----- Dataset
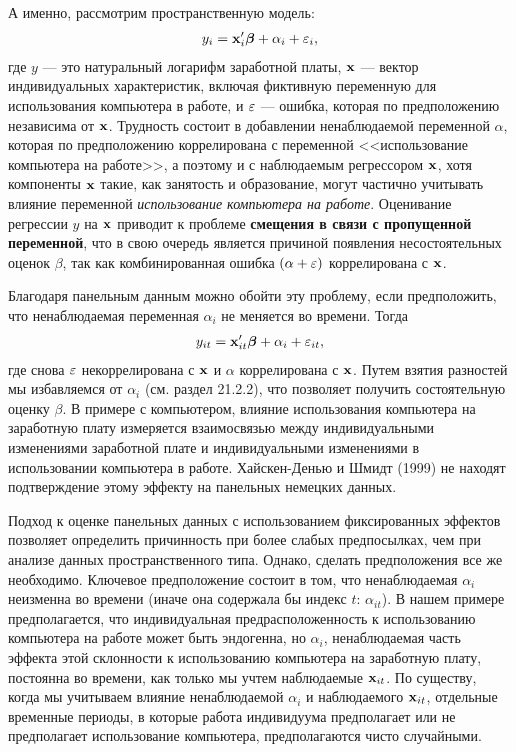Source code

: А именно, рассмотрим пространственную модель:
\begin{align}
y_i=\mathbf{x}'_i \bm\beta+\alpha_i +\varepsilon_i,
\nonumber
\end{align}
где $y$ --- это натуральный логарифм заработной платы, $\mathbf{x}$ --- вектор индивидуальных характеристик, включая фиктивную переменную для использования компьютера в работе, и $\varepsilon$ --- ошибка, которая по предположению независима от $\mathbf{x}$. Трудность состоит в добавлении ненаблюдаемой переменной $\alpha$, которая по предположению коррелирована с переменной <<использование компьютера на работе>>, а поэтому и с наблюдаемым регрессором $\mathbf{x}$, хотя компоненты $\mathbf{x}$ такие, как занятость и образование, могут частично учитывать влияние переменной {\it использование компьютера на работе}. Оценивание регрессии $y$ на $\mathbf{x}$ приводит к проблеме \textbf{смещения в связи с пропущенной переменной}, что в свою очередь является причиной появления несостоятельных оценок $\beta$, так как комбинированная ошибка $(\alpha + \varepsilon)$ коррелирована с $\mathbf{x}$.

Благодаря панельным данным можно обойти эту проблему, если предположить, что ненаблюдаемая переменная $\alpha_i$ не меняется во времени. Тогда 
\begin{align}
y_{it}=\mathbf{x}'_{it} \bm\beta+\alpha_i +\varepsilon_{it},
\nonumber
\end{align}
где снова $\varepsilon$  некоррелирована с $\mathbf{x}$ и $\alpha$ коррелирована с $\mathbf{x}$. Путем взятия разностей мы избавляемся от $\alpha_i$ (см. раздел 21.2.2), что позволяет получить состоятельную оценку $\beta$. В примере с компьютером, влияние использования компьютера на заработную плату измеряется взаимосвязью между индивидуальными изменениями заработной плате и индивидуальными изменениями в использовании компьютера в работе. Хайскен-Денью и Шмидт (1999) не находят подтверждение этому эффекту на панельных немецких данных.

Подход к оценке панельных данных с использованием фиксированных эффектов позволяет определить причинность при более слабых предпосылках, чем при анализе данных пространственного типа. Однако, сделать предположения все же необходимо. Ключевое предположение состоит в том, что ненаблюдаемая $\alpha_i$ неизменна во времени (иначе она содержала бы индекс $t$: $\alpha_{it}$). В нашем примере предполагается, что индивидуальная предрасположенность к использованию компьютера на работе может быть эндогенна, но $\alpha_i$, ненаблюдаемая часть эффекта этой склонности к использованию компьютера  на заработную плату, постоянна во времени, как только мы учтем наблюдаемые  $\mathbf{x}_{it}$. По существу, когда мы учитываем влияние ненаблюдаемой $\alpha_i$ и наблюдаемого $\mathbf{x}_{it}$, отдельные временные периоды, в которые работа индивидуума предполагает или не предполагает использование компьютера, предполагаются чисто случайными.

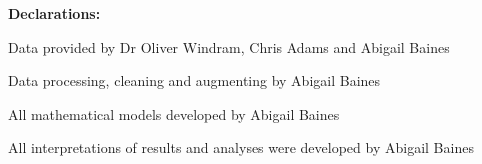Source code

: \thispagestyle{empty}
\null\vskip0.2in%
\begin{center}
\LARGE{{\bf 
Declarations:}}
\end{center}

\vspace{0.5cm}
\begin{center}
{\Large Data provided by Dr Oliver Windram, Chris Adams and Abigail Baines

Data processing, cleaning and augmenting by Abigail Baines

All mathematical models developed by Abigail Baines

All interpretations of results and analyses were developed by Abigail Baines}
\end{center}
\pagebreak
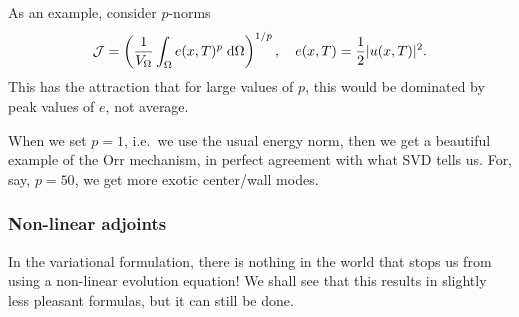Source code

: \documentclass[a4paper]{article}
\begin{document}
As an example, consider $p$-norms
\[
  \mathcal{J} = \left( \frac{1}{V_\Omega} \int_\Omega e(x, T)^p \;\d \Omega\right)^{1/p},\quad e(x, T) = \frac{1}{2} |u(x, T)|^2. %
\]
This has the attraction that for large values of $p$, this would be dominated by peak values of $e$, not average.

When we set $p = 1$, i.e.\ we use the usual energy norm, then we get a beautiful example of the Orr mechanism, in perfect agreement with what SVD tells us. For, say, $p = 50$, we get more exotic center/wall modes. %

%
%
%

\subsubsection*{Non-linear adjoints}
In the variational formulation, there is nothing in the world that stops us from using a non-linear evolution equation! We shall see that this results in slightly less pleasant formulas, but it can still be done.
\end{document}
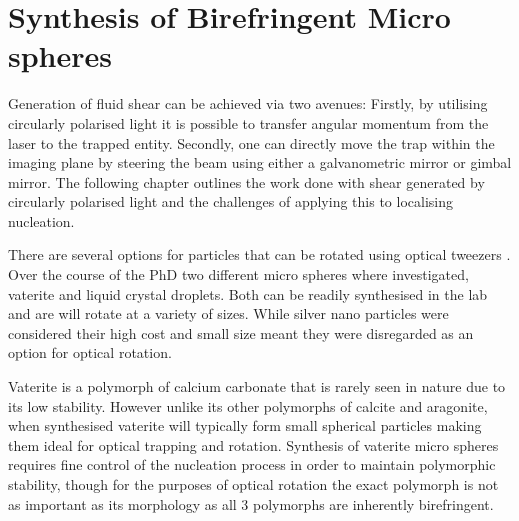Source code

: \section{Synthesis of Birefringent Micro spheres}
\label{sec:vaterite}
Generation of fluid shear can be achieved via two avenues: Firstly, by 
utilising circularly polarised light it is possible to transfer angular 
momentum from the laser to the trapped entity. Secondly, one can 
directly move the trap within the imaging plane by steering the beam 
using either a galvanometric mirror or gimbal mirror. The following 
chapter outlines the work done with shear generated by circularly 
polarised light and the challenges of applying this to localising 
nucleation. 

There are several options for particles that can be rotated using 
optical tweezers \cite{Parkin2009, Saito2022}. Over the course of 
the PhD two different micro spheres where investigated, vaterite 
and liquid crystal droplets. Both can be readily synthesised in 
the lab and are will rotate at a variety of sizes. While silver 
nano particles were considered their high cost and small size 
meant they were disregarded as an option for optical rotation. 

Vaterite is a polymorph of calcium carbonate that is rarely seen in 
nature due to its low stability. However unlike its other polymorphs of 
calcite and aragonite, when synthesised vaterite will typically form 
small spherical particles making them ideal for optical trapping and rotation. 
Synthesis of vaterite micro spheres requires fine control of the nucleation
process in order to maintain polymorphic stability, though for the purposes
of optical rotation the exact polymorph is not as important as its morphology
as all 3 polymorphs are inherently birefringent. 


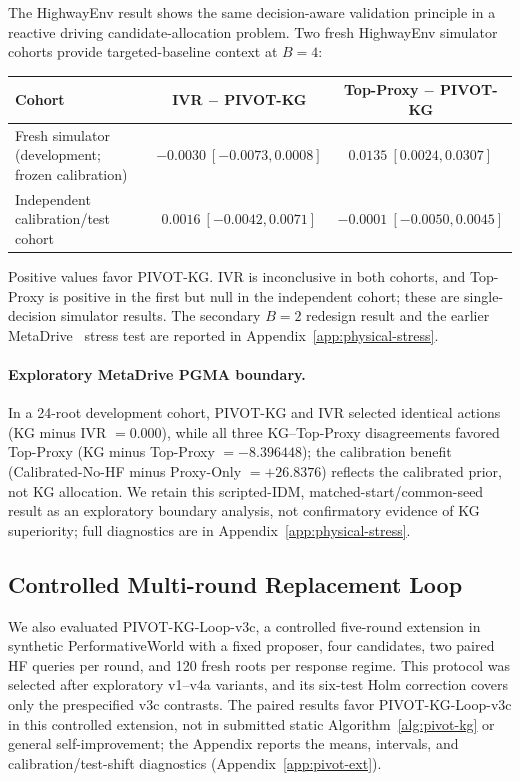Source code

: \documentclass{article}
\begin{document}
The HighwayEnv result shows the same decision-aware validation principle in
a reactive driving candidate-allocation problem. Two fresh HighwayEnv
simulator cohorts provide targeted-baseline context at $B=4$:
\begin{center}
\scriptsize
\setlength{\tabcolsep}{3pt}
\begin{tabular}{@{}p{2.0in}cc@{}}
\toprule
Cohort & IVR $-$ PIVOT-KG & Top-Proxy $-$ PIVOT-KG \\
\midrule
Fresh simulator (development; frozen calibration) & $-0.0030\ [-0.0073,0.0008]$ & $0.0135\ [0.0024,0.0307]$ \\
Independent calibration/test cohort & $0.0016\ [-0.0042,0.0071]$ & $-0.0001\ [-0.0050,0.0045]$ \\
\bottomrule
\end{tabular}
\end{center}
Positive values favor PIVOT-KG. IVR is inconclusive in both cohorts, and
Top-Proxy is positive in the first but null in the independent cohort; these
are single-decision simulator results. The secondary $B=2$ redesign result
and the earlier MetaDrive~\citep{li2022metadrive} stress test are reported in
Appendix~\ref{app:physical-stress}.

\paragraph{Exploratory MetaDrive PGMA boundary.}
In a 24-root development cohort, PIVOT-KG and IVR selected identical actions
(KG minus IVR $=0.000$), while all three KG--Top-Proxy disagreements favored
Top-Proxy (KG minus Top-Proxy $=-8.396448$); the calibration benefit
(Calibrated-No-HF minus Proxy-Only $=+26.8376$) reflects the calibrated prior,
not KG allocation. We retain this scripted-IDM, matched-start/common-seed
result as an exploratory boundary analysis, not confirmatory evidence of KG
superiority; full diagnostics are in Appendix~\ref{app:physical-stress}.

\subsection{Controlled Multi-round Replacement Loop}
\label{sec:controlled-multiround}

We also evaluated PIVOT-KG-Loop-v3c, a controlled five-round extension in
synthetic PerformativeWorld with a fixed proposer, four candidates, two paired
HF queries per round, and 120 fresh roots per response regime. This protocol
was selected after exploratory v1--v4a variants, and its six-test Holm
correction covers only the prespecified v3c contrasts. The paired results
favor PIVOT-KG-Loop-v3c in this controlled extension, not in submitted static
Algorithm~\ref{alg:pivot-kg} or general self-improvement; the Appendix reports
the means, intervals, and calibration/test-shift diagnostics
(Appendix~\ref{app:pivot-ext}).
\end{document}
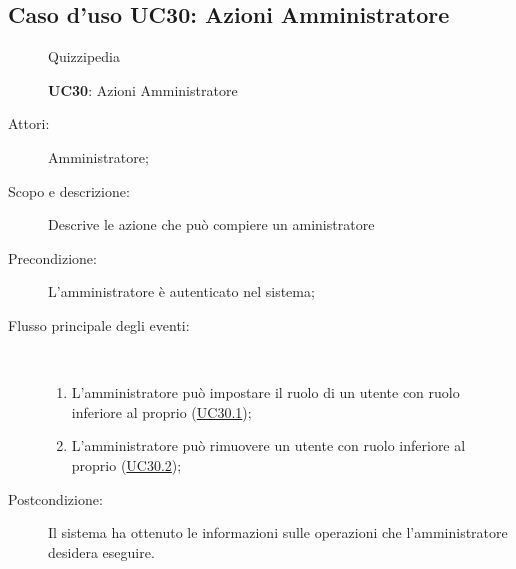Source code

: \subsection{Caso d'uso UC30: Azioni Amministratore}
	\begin{figure}[H]
		\centering
		\begin{resizedtikzpicture}{\textwidth}
		\begin{umlsystem}[x=0, fill=lightgray!20]{Quizzipedia}
		\end{umlsystem}
		\end{resizedtikzpicture}
		\caption{\textbf{UC30}: Azioni Amministratore}
		\label{UC30}
	\end{figure}
\begin{description}
\item[Attori:] Amministratore;
\item[Scopo e descrizione:] Descrive le azione che può compiere un aministratore
      \item[Precondizione:] L'amministratore è autenticato nel sistema;

        \item[Flusso principale degli eventi:] \ 
 \begin{enumerate}
          \item L'amministratore può impostare il ruolo di un utente con ruolo inferiore al proprio (\hyperlink{UC30.1}{UC30.1});
          \item L'amministratore può rimuovere un utente con ruolo inferiore al proprio (\hyperlink{UC30.2}{UC30.2});

      \end{enumerate}
    \item[Postcondizione:] Il sistema ha ottenuto le informazioni sulle operazioni che l’amministratore desidera eseguire.
  \end{description}
\hypertarget{UC30.1}{}
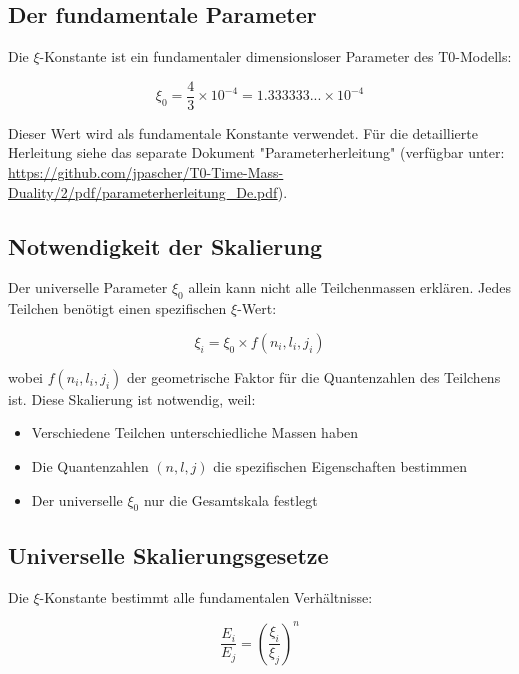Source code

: \documentclass[12pt,a4paper]{report}
\begin{document}
\subsection{Der fundamentale Parameter}

Die $\xi$-Konstante ist ein fundamentaler dimensionsloser Parameter des T0-Modells:

\begin{equation}
	\boxed{\xi_0 = \frac{4}{3} \times 10^{-4} = 1.333333... \times 10^{-4}}
\end{equation}

\begin{important}
	Dieser Wert wird als fundamentale Konstante verwendet. Für die detaillierte Herleitung 
	siehe das separate Dokument "Parameterherleitung" 
	(verfügbar unter: \url{https://github.com/jpascher/T0-Time-Mass-Duality/2/pdf/parameterherleitung_De.pdf}).
\end{important}

\subsection{Notwendigkeit der Skalierung}

Der universelle Parameter $\xi_0$ allein kann nicht alle Teilchenmassen erklären. Jedes Teilchen benötigt einen spezifischen $\xi$-Wert:

\begin{equation}
	\xi_i = \xi_0 \times f(n_i, l_i, j_i)
\end{equation}

wobei $f(n_i, l_i, j_i)$ der geometrische Faktor für die Quantenzahlen des Teilchens ist. Diese Skalierung ist notwendig, weil:

\begin{itemize}
	\item Verschiedene Teilchen unterschiedliche Massen haben
	\item Die Quantenzahlen $(n, l, j)$ die spezifischen Eigenschaften bestimmen
	\item Der universelle $\xi_0$ nur die Gesamtskala festlegt
\end{itemize}

\subsection{Universelle Skalierungsgesetze}

Die $\xi$-Konstante bestimmt alle fundamentalen Verhältnisse:

\begin{equation}
	\frac{E_i}{E_j} = \left(\frac{\xi_i}{\xi_j}\right)^n
\end{equation}
\end{document}
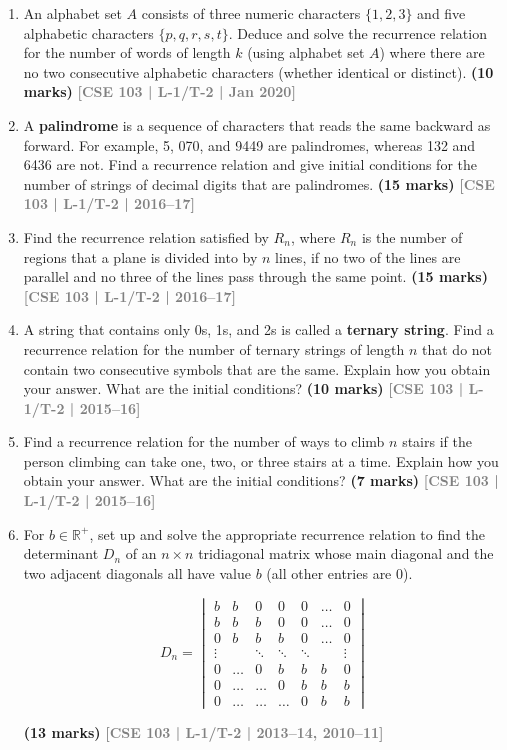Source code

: \documentclass[12pt,a3paper]{article}
\newcommand{\yr}[1]{\hfill\textcolor{gray}{\small\textbf{[#1]}}}
\newcommand{\mk}[1]{\textcolor{orange!70!black}{\small\textbf{(#1 marks)}}}
\begin{document}
\begin{enumerate}
\item An alphabet set $A$ consists of three numeric characters $\{1, 2, 3\}$ and five alphabetic characters $\{p, q, r, s, t\}$. Deduce and solve the recurrence relation for the number of words of length $k$ (using alphabet set $A$) where there are no two consecutive alphabetic characters (whether identical or distinct).
\mk{10} \yr{CSE 103 | L-1/T-2 | Jan 2020}

\item A \textbf{palindrome} is a sequence of characters that reads the same backward as forward. For example, 5, 070, and 9449 are palindromes, whereas 132 and 6436 are not. Find a recurrence relation and give initial conditions for the number of strings of decimal digits that are palindromes.
\mk{15} \yr{CSE 103 | L-1/T-2 | 2016--17}

\item Find the recurrence relation satisfied by $R_n$, where $R_n$ is the number of regions that a plane is divided into by $n$ lines, if no two of the lines are parallel and no three of the lines pass through the same point.
\mk{15} \yr{CSE 103 | L-1/T-2 | 2016--17}

\item A string that contains only 0s, 1s, and 2s is called a \textbf{ternary string}. Find a recurrence relation for the number of ternary strings of length $n$ that do not contain two consecutive symbols that are the same. Explain how you obtain your answer. What are the initial conditions?
\mk{10} \yr{CSE 103 | L-1/T-2 | 2015--16}

\item Find a recurrence relation for the number of ways to climb $n$ stairs if the person climbing can take one, two, or three stairs at a time. Explain how you obtain your answer. What are the initial conditions?
\mk{7} \yr{CSE 103 | L-1/T-2 | 2015--16}

\item For $b \in \mathbb{R}^+$, set up and solve the appropriate recurrence relation to find the determinant $D_n$ of an $n \times n$ tridiagonal matrix whose main diagonal and the two adjacent diagonals all have value $b$ (all other entries are 0).
\begin{center}
  \[
  D_n = \begin{vmatrix}
  b & b & 0 & 0 & 0 & \dots & 0 \\
  b & b & b & 0 & 0 & \dots & 0 \\
  0 & b & b & b & 0 & \dots & 0 \\
  \vdots & & \ddots & \ddots & \ddots & & \vdots \\
  0 & \dots & 0 & b & b & b & 0 \\
  0 & \dots & \dots & 0 & b & b & b \\
  0 & \dots & \dots & \dots & 0 & b & b 
  \end{vmatrix}
  \]
\end{center}
\mk{13} \yr{CSE 103 | L-1/T-2 | 2013--14, 2010--11}   


\end{enumerate}
\end{document}
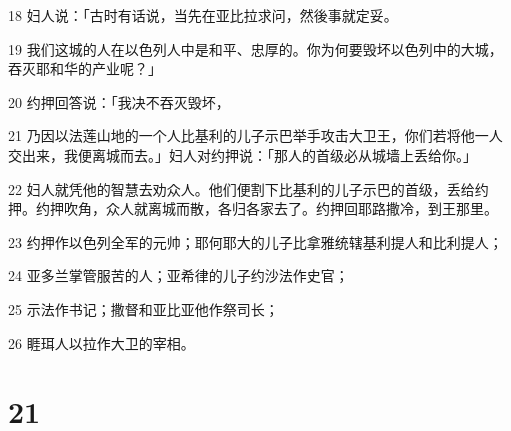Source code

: \par 18 妇人说：「古时有话说，当先在亚比拉求问，然後事就定妥。
\par 19 我们这城的人在以色列人中是和平、忠厚的。你为何要毁坏以色列中的大城，吞灭耶和华的产业呢？」
\par 20 约押回答说：「我决不吞灭毁坏，
\par 21 乃因以法莲山地的一个人比基利的儿子示巴举手攻击大卫王，你们若将他一人交出来，我便离城而去。」妇人对约押说：「那人的首级必从城墙上丢给你。」
\par 22 妇人就凭他的智慧去劝众人。他们便割下比基利的儿子示巴的首级，丢给约押。约押吹角，众人就离城而散，各归各家去了。约押回耶路撒冷，到王那里。
\par 23 约押作以色列全军的元帅；耶何耶大的儿子比拿雅统辖基利提人和比利提人；
\par 24 亚多兰掌管服苦的人；亚希律的儿子约沙法作史官；
\par 25 示法作书记；撒督和亚比亚他作祭司长；
\par 26 睚珥人以拉作大卫的宰相。

\chapter{21}

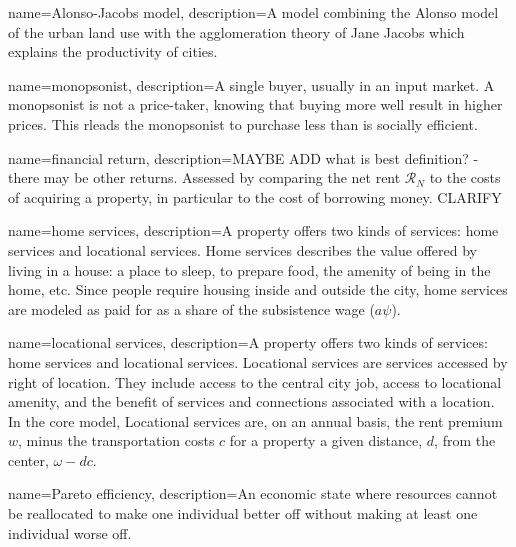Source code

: 
{
name=Alonso-Jacobs model,
description={A model combining the \gls{Alonso model} of the urban land use  \cite{alonsoModelUrbanLand1960} with the \gls{agglomeration} theory of Jane Jacobs \cite{jacobsEconomyCities1969} which explains the productivity of cities.}
}

{
name=monopsonist,
description={A single buyer, usually in an input market. A monopsonist is not a price-taker, knowing that buying more well result in  higher prices. This rleads the monopsonist to purchase less than is socially efficient.}
}

{
name=financial return,
description={MAYBE ADD what is best definition? - there may be other returns. Assessed by comparing the net rent $\mathcal{R}_N$ to the costs of acquiring a property, in particular to the cost of borrowing money. CLARIFY}
}

{
name=home services,
description={A property offers two kinds of services: home services and \gls{locational services}. Home services describes the value offered by living in a house: a place to sleep, to prepare food, the amenity of being in the home, etc. Since people require housing inside and outside the city, home services are modeled as paid for as a share of the subsistence wage ($a \psi$).}
}

{
name=locational services,
description={A property offers two kinds of services: \gls{home services} and locational services. Locational services are services accessed by right of location. They include access to the central city job, access to locational amenity, and the benefit of services and connections associated with a location. In the core model, Locational services are, on an annual basis, the rent premium $w$, minus the transportation costs $c$ for a property a given distance, $d$, from the center, $\omega- {dc}$.}
}


{
name=Pareto efficiency,
description={An economic state where resources cannot be reallocated to make one individual better off without making at least one individual worse off.}
}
----------
*Task instructions:*
Please find every line in the records that contains the word "spheres", and copy it out.

*Exercise solution:*
: \section{Synthesis of Birefringent Micro spheres}
the PhD two different micro spheres where investigated, vaterite 
Synthesis of vaterite micro spheres requires fine control of the nucleation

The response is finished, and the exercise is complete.